Saakashvilli will remain in office until next year's presidential election, while Ivanishvili's bloc will have the parliament and prime minister's post
That puts them into a power-sharing arrangement known as cohabitation. Here are five things to know about how it works:
What is cohabitation?
Cohabitation is unique to semipresidential systems, where both the president and the prime minister have executive powers.
It most frequently occurs when parliamentary and presidential elections are not held simultaneously and a party that once controlled both the presidency and parliament loses one position while still retaining the other.
But it does not always happen by accident. Patrick Dunleavy, general editor of EUROPP, the European politics website of the London School of Economics, suggests voters occasionally force parties into cohabitation as a way of maintaining balance between them.
"Sometimes electorates don't really know what they want, they are in rather tricky situations, and in Georgia there is a two-way pull, as there is in Ukraine, between getting closer to the EU, which is the president's line, and rebuilding relations with Russia, which is very much [Ivanishvili's] line," he says.
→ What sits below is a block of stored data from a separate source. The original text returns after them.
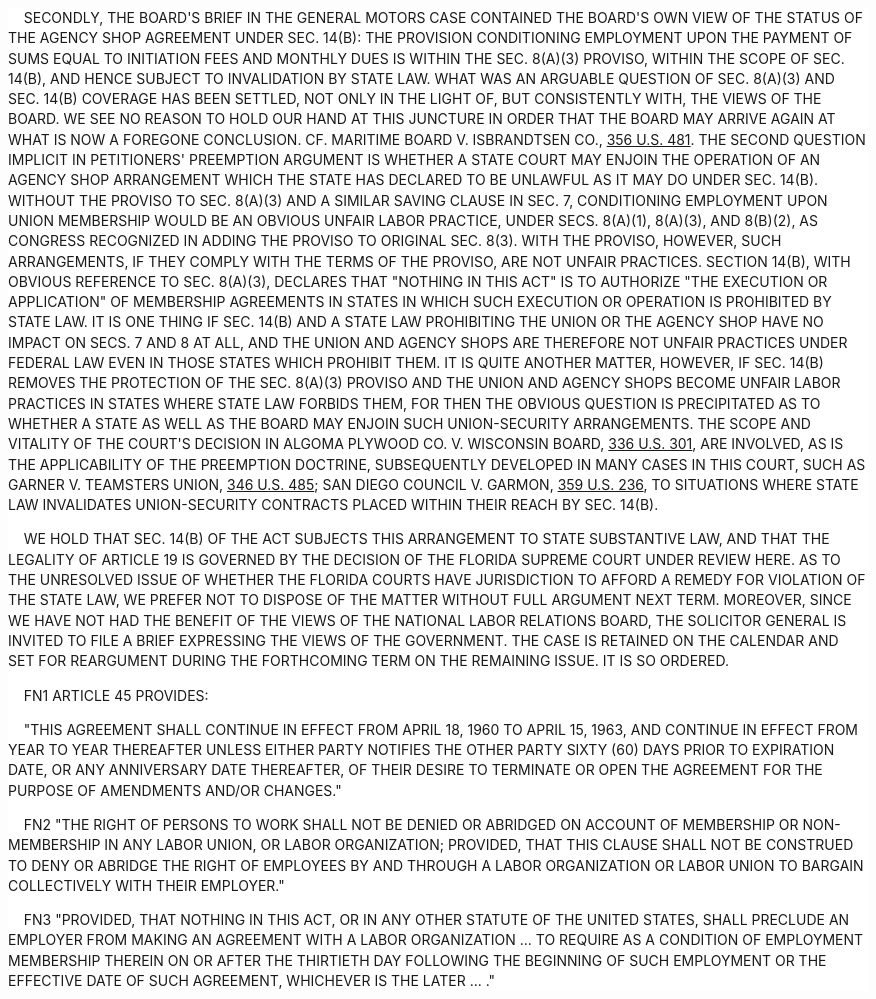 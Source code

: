     SECONDLY, THE BOARD'S BRIEF IN THE GENERAL MOTORS CASE CONTAINED THE BOARD'S OWN VIEW OF THE STATUS OF THE AGENCY SHOP AGREEMENT UNDER SEC. 14(B):  THE PROVISION CONDITIONING EMPLOYMENT UPON THE PAYMENT OF SUMS EQUAL TO INITIATION FEES AND MONTHLY DUES IS WITHIN THE SEC. 8(A)(3) PROVISO, WITHIN THE SCOPE OF SEC. 14(B), AND HENCE SUBJECT TO INVALIDATION BY STATE LAW.  WHAT WAS AN ARGUABLE QUESTION OF SEC. 8(A)(3) AND SEC. 14(B) COVERAGE HAS BEEN SETTLED, NOT ONLY IN THE LIGHT OF, BUT CONSISTENTLY WITH, THE VIEWS OF THE BOARD.  WE SEE NO REASON TO HOLD OUR HAND AT THIS JUNCTURE IN ORDER THAT THE BOARD MAY ARRIVE AGAIN AT WHAT IS NOW A FOREGONE CONCLUSION.  CF. MARITIME BOARD V. ISBRANDTSEN CO., [356 U.S. 481][/us/courts/scotus/usReporter/356/481].    THE SECOND QUESTION IMPLICIT IN PETITIONERS' PREEMPTION ARGUMENT IS WHETHER A STATE COURT MAY ENJOIN THE OPERATION OF AN AGENCY SHOP ARRANGEMENT WHICH THE STATE HAS DECLARED TO BE UNLAWFUL AS IT MAY DO UNDER SEC. 14(B).  WITHOUT THE PROVISO TO SEC. 8(A)(3) AND A SIMILAR SAVING CLAUSE IN SEC. 7, CONDITIONING EMPLOYMENT UPON UNION MEMBERSHIP WOULD BE AN OBVIOUS UNFAIR LABOR PRACTICE, UNDER SECS. 8(A)(1), 8(A)(3), AND 8(B)(2), AS CONGRESS RECOGNIZED IN ADDING THE PROVISO TO ORIGINAL SEC. 8(3).  WITH THE PROVISO, HOWEVER, SUCH ARRANGEMENTS, IF THEY COMPLY WITH THE TERMS OF THE PROVISO, ARE NOT UNFAIR PRACTICES.  SECTION 14(B), WITH OBVIOUS REFERENCE TO SEC. 8(A)(3), DECLARES THAT "NOTHING IN THIS ACT" IS TO AUTHORIZE "THE EXECUTION OR APPLICATION" OF MEMBERSHIP AGREEMENTS IN STATES IN WHICH SUCH EXECUTION OR OPERATION IS PROHIBITED BY STATE LAW.  IT IS ONE THING IF SEC. 14(B) AND A STATE LAW PROHIBITING THE UNION OR THE AGENCY SHOP HAVE NO IMPACT ON SECS. 7 AND 8 AT ALL, AND THE UNION AND AGENCY SHOPS ARE THEREFORE NOT UNFAIR PRACTICES UNDER FEDERAL LAW EVEN IN THOSE STATES WHICH PROHIBIT THEM.  IT IS QUITE ANOTHER MATTER, HOWEVER, IF SEC. 14(B) REMOVES THE PROTECTION OF THE SEC. 8(A)(3) PROVISO AND THE UNION AND AGENCY SHOPS BECOME UNFAIR LABOR PRACTICES IN STATES WHERE STATE LAW FORBIDS THEM, FOR THEN THE OBVIOUS QUESTION IS PRECIPITATED AS TO WHETHER A STATE AS WELL AS THE BOARD MAY ENJOIN SUCH UNION-SECURITY ARRANGEMENTS.  THE SCOPE AND VITALITY OF THE COURT'S DECISION IN ALGOMA PLYWOOD CO. V. WISCONSIN BOARD, [336 U.S. 301][/us/courts/scotus/usReporter/336/301], ARE INVOLVED, AS IS THE APPLICABILITY OF THE PREEMPTION DOCTRINE, SUBSEQUENTLY DEVELOPED IN MANY CASES IN THIS COURT, SUCH AS GARNER V. TEAMSTERS UNION, [346 U.S. 485][/us/courts/scotus/usReporter/346/485]; SAN DIEGO COUNCIL V. GARMON, [359 U.S. 236][/us/courts/scotus/usReporter/359/236], TO SITUATIONS WHERE STATE LAW INVALIDATES UNION-SECURITY CONTRACTS PLACED WITHIN THEIR REACH BY SEC. 14(B).

    WE HOLD THAT SEC. 14(B) OF THE ACT SUBJECTS THIS ARRANGEMENT TO STATE SUBSTANTIVE LAW, AND THAT THE LEGALITY OF ARTICLE 19 IS GOVERNED BY THE DECISION OF THE FLORIDA SUPREME COURT UNDER REVIEW HERE.  AS TO THE UNRESOLVED ISSUE OF WHETHER THE FLORIDA COURTS HAVE JURISDICTION TO AFFORD A REMEDY FOR VIOLATION OF THE STATE LAW, WE PREFER NOT TO DISPOSE OF THE MATTER WITHOUT FULL ARGUMENT NEXT TERM.  MOREOVER, SINCE WE HAVE NOT HAD THE BENEFIT OF THE VIEWS OF THE NATIONAL LABOR RELATIONS BOARD, THE SOLICITOR GENERAL IS INVITED TO FILE A BRIEF EXPRESSING THE VIEWS OF THE GOVERNMENT.  THE CASE IS RETAINED ON THE CALENDAR AND SET FOR REARGUMENT DURING THE FORTHCOMING TERM ON THE REMAINING ISSUE.  IT IS SO ORDERED.

    FN1  ARTICLE 45 PROVIDES:

    "THIS AGREEMENT SHALL CONTINUE IN EFFECT FROM APRIL 18, 1960 TO APRIL 15, 1963, AND CONTINUE IN EFFECT FROM YEAR TO YEAR THEREAFTER UNLESS EITHER PARTY NOTIFIES THE OTHER PARTY SIXTY (60) DAYS PRIOR TO EXPIRATION DATE, OR ANY ANNIVERSARY DATE THEREAFTER, OF THEIR DESIRE TO TERMINATE OR OPEN THE AGREEMENT FOR THE PURPOSE OF AMENDMENTS AND/OR CHANGES."

    FN2  "THE RIGHT OF PERSONS TO WORK SHALL NOT BE DENIED OR ABRIDGED ON ACCOUNT OF MEMBERSHIP OR NON-MEMBERSHIP IN ANY LABOR UNION, OR LABOR ORGANIZATION; PROVIDED, THAT THIS CLAUSE SHALL NOT BE CONSTRUED TO DENY OR ABRIDGE THE RIGHT OF EMPLOYEES BY AND THROUGH A LABOR ORGANIZATION OR LABOR UNION TO BARGAIN COLLECTIVELY WITH THEIR EMPLOYER."

    FN3  "PROVIDED, THAT NOTHING IN THIS ACT, OR IN ANY OTHER STATUTE OF THE UNITED STATES, SHALL PRECLUDE AN EMPLOYER FROM MAKING AN AGREEMENT WITH A LABOR ORGANIZATION  ...  TO REQUIRE AS A CONDITION OF EMPLOYMENT MEMBERSHIP THEREIN ON OR AFTER THE THIRTIETH DAY FOLLOWING THE BEGINNING OF SUCH EMPLOYMENT OR THE EFFECTIVE DATE OF SUCH AGREEMENT, WHICHEVER IS THE LATER  ...  ."


[/us/courts/scotus/usReporter/373/746]: https://publicdocs.github.io/go/links?ns=uslm-x&ref=%2Fus%2Fcourts%2Fscotus%2FusReporter%2F373%2F746
[/us/courts/scotus/usReporter/371/909]: https://publicdocs.github.io/go/links?ns=uslm-x&ref=%2Fus%2Fcourts%2Fscotus%2FusReporter%2F371%2F909
[/us/usc/t29/s164]: https://publicdocs.github.io/go/links?ns=uslm&ref=%2Fus%2Fusc%2Ft29%2Fs164
[/us/courts/scotus/usReporter/356/481]: https://publicdocs.github.io/go/links?ns=uslm-x&ref=%2Fus%2Fcourts%2Fscotus%2FusReporter%2F356%2F481
[/us/courts/scotus/usReporter/336/301]: https://publicdocs.github.io/go/links?ns=uslm-x&ref=%2Fus%2Fcourts%2Fscotus%2FusReporter%2F336%2F301
[/us/courts/scotus/usReporter/346/485]: https://publicdocs.github.io/go/links?ns=uslm-x&ref=%2Fus%2Fcourts%2Fscotus%2FusReporter%2F346%2F485
[/us/courts/scotus/usReporter/359/236]: https://publicdocs.github.io/go/links?ns=uslm-x&ref=%2Fus%2Fcourts%2Fscotus%2FusReporter%2F359%2F236
[/us/courts/scotus/usReporter/309/350]: https://publicdocs.github.io/go/links?ns=uslm-x&ref=%2Fus%2Fcourts%2Fscotus%2FusReporter%2F309%2F350
[/us/courts/scotus/usReporter/373/647]: https://publicdocs.github.io/go/links?ns=uslm-x&ref=%2Fus%2Fcourts%2Fscotus%2FusReporter%2F373%2F647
"And by dividing government between the president and prime minister, or between the president and the parliamentary majority, then they are hedging their bets. They might want, for example in this situation, to rebuild relations with Russia but still have a pro-EU president to keep the prime minister in check."
Are there dangers to cohabitation?
A common problem is that the rival political parties regard their cohabitation as a period in which to discredit the other before the next election. Each hopes to weaken the other until it can control both the positions of president and prime minister.
That can mean a prolonged period of feuding. A notable example was the government for which the term cohabitation was first coined in France in the late 1980s.
In 1986, French President Francois Mitterand was forced to nominate his arch-rival, Jacques Chirac, as prime minister after his own party lost its parliamentary majority.
When Chirac began to roll back Mitterand's programs, Mitterand refused to sign statutes passed by the cabinet, forcing the prime minister to pass them through lengthy parliamentary procedures. The standoff lasted two years, until Mitterrand was reelected president and his party won new legislative elections.
But cohabitations can be much more bitter than that.
"There is a good example of [cohabitation] going completely sour currently in Romania," Dunleavy says. "[There] the prime minister with a parliamentary majority tried to have the president impeached and dismissed from office, but was stopped by the constitutional court."
Is there any upside to cohabitation?
Cohabitation can have a positive, moderating effect on a divisive political scene if feuding parties decide to work together. Or it can have a negative effect if it leads to a stalemate that incapacitates the government altogether.
Nonetheless, by offering a middle ground in very partisan disputes between rival parties, it at least helps keep the disputes from subverting democracy altogether. And that is better than a unitary system where all power is in the hands of a single authority, with other voices silenced.
Is there a difference between cohabitation and divided government in the United States?
Currently in the United States, there is a partisan stalemate between the president and the Congress, which is partly controlled by the opposition Republicans. But this situation, called divided government, is different from cohabitation because the United States has a full presidential system in which the president exercises executive power and the Congress has legislative power.
Dunleavy calls cohabitation – where executive powers are shared -- a more difficult relationship because it requires the president and prime minister to truly "live together:"
"The president and the prime minister have to, if you like, live together constantly in executive government," he says. "They constantly have to meet, they constantly have to agree, particularly in areas like defense policy, foreign policy, very big strategic issues, so [the] cohabitation of a president and a prime minister is a good deal more difficult even than divided government."